In February of 1819, the poet John Keats had a good gossip session. Writing to his brother and sister-in-law in Kentucky, he related a romantic imbroglio that his friend Benjamin Bailey, a recently ordained curate, had found himself in: women jilted, friendships lost, the whole works. Then, as was his wont, Keats pivoted from bedroom farce to poetic philosophy:
A Man’s life of any worth is a continual allegory—and very few eyes can see the Mystery of his life—a life like the scriptures, figurative—which such people can make out no more than they can the hebrew Bible [sic]. Lord Byron cuts a figure—but he is not figurative—Shakespeare led a life of Allegory; his works are the comments on it—
This passage, casually thrown off at the end of a chit-chatty letter, offers a new way to think about biography, art, and the relation between the two. A life, if lived well, becomes a text to be read; a work of art, if made well, becomes a gloss upon that text. In Keats’s vision, life is an aesthetic, moral, and hermeneutic enterprise.

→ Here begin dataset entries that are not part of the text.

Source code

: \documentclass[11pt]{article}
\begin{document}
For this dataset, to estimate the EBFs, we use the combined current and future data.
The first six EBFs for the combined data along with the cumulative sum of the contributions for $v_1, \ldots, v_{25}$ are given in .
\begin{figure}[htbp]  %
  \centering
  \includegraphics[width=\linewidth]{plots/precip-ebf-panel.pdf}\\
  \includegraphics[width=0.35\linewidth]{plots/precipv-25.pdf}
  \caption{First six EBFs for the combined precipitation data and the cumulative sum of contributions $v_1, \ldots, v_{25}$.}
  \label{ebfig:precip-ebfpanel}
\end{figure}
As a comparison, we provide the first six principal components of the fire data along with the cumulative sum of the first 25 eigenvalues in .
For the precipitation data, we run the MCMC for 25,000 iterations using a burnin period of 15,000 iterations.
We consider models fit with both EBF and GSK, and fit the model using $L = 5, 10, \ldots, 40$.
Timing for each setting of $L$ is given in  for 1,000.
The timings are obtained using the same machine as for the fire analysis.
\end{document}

We’re called to make our lives beautiful and instructive—and then, just as crucially, we’re called to interpret the mysteries we’ve lived.

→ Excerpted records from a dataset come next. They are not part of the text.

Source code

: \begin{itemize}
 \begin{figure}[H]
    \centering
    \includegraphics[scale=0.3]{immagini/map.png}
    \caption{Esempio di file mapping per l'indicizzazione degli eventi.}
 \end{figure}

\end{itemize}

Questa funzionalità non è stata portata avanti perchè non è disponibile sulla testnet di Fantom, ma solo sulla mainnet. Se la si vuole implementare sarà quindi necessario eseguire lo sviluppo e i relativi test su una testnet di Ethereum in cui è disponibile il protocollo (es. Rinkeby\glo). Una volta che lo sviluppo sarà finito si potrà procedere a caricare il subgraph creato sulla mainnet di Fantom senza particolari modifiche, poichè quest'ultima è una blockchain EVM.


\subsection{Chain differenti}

I thought of Keats’s letter when reading Greg Gerke’s brilliant book of essays, See What I See (Zerogram Press, $19.95, 296 pp.). Like Keats, Gerke sees life aesthetically and art existentially. “If some people live vicariously through others,” he writes, “other people live through art.” Gerke has no time for art as sociology or writing as Take Factory. He wants something more, something better: “The overriding ‘aliveness’ of a work of art, how it keeps speaking after time has gone by, is the only thing it owes.” How do we know if a text is alive? To channel one of Gerke’s favorite writers, Wallace Stevens, it must be abstract (that is, it must not simply reflect reality but find a form for it); it must change (of Stevens, Gerke writes, “He goes on, he goes around. A poet, in the guise of a blackbird or river, always moving”); and it must, above all, give pleasure. Gerke loves the late, great William Gass, and his criticism displays a Gass-like attention to language’s sensuousness, its smell and taste and sound. Gerke writes with style, and he demands that others do, too. As he puts it, “If you don’t have music, no-one will listen, or at least they won’t listen very hard.”

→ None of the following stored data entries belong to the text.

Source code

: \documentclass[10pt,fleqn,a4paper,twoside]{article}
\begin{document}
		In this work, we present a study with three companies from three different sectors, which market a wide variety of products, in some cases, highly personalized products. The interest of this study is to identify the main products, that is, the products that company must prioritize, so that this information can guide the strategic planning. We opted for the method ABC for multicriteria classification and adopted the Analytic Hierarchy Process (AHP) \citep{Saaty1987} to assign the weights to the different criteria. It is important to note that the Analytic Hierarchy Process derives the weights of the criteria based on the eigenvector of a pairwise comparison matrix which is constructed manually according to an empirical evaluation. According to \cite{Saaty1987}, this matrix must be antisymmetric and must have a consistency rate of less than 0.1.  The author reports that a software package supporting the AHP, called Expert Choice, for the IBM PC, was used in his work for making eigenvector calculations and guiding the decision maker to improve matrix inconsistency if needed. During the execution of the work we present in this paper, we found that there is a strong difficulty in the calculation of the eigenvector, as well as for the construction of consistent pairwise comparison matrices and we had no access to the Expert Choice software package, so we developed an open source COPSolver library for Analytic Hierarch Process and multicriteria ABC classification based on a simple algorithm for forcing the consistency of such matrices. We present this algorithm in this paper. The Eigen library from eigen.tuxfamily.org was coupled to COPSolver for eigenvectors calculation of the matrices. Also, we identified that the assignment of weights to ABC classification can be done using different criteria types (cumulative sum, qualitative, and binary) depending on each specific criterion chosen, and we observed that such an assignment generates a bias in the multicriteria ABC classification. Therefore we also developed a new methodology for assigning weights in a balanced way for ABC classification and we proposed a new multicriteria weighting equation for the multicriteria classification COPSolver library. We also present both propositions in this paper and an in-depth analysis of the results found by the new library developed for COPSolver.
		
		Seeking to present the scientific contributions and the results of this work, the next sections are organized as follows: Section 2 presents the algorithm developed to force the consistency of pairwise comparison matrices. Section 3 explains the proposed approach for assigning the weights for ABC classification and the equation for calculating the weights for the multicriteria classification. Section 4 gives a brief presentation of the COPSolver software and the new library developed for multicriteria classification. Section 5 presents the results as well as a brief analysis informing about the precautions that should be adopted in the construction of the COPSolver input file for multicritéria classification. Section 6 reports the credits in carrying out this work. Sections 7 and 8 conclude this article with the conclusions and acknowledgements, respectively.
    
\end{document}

Gerke is wary of much writing that goes by the name of criticism. In seeking a quasi-scientific objectivity that is soul-crushing to read and impossible to achieve anyway, such writing forgets why we come to art in the first place: to enable an encounter that might, in some way, change us. In one essay, Gerke describes a post-college friendship with a man ten years older. The pairing was unlikely: “A Catholic Midwesterner and a Jewish New Yorker. Two people who looked like Abbott and Costello together, just with less weight on our bodies.” This friendship emerged from a running conversation about art: the fiction of Paula Fox, the films of Stanley Kubrick, the music of Thelonius Monk. “We’d insert ourselves in the story,” Gerke writes, “even if we didn’t mean to; that is, we did with literature what it can rarely do for young people studying it in school—play life experience both against and within it.” One pleasure to be found in See What I See is this sense of art as something we live against and within. As he writes, “Though it is frozen in time, art makes different appeals to our different ages. Without it, how could I make better sense of what informs my choices?” In a recent essay, the New Yorker’s art critic Peter Schjeldahl described how the privacy of aesthetic encounter leads to the intimacy of conversation: “We look at paintings, which are specific objects in specific places, as individuals, alone. We may then turn, with excitement or anxiety, to others in the hope of having our responses confirmed. Those conversations are the test of any art’s cultural vitality.” Gerke, whether talking about Gertrude Stein or Patrick White, generates interesting critical conversations and so helps keep his beloved texts alive. At one point, he writes, “It is a deep and probably inextinguishable, but elementary, tragedy when you can’t talk about the things you love with the people you love.” But what joy when you can.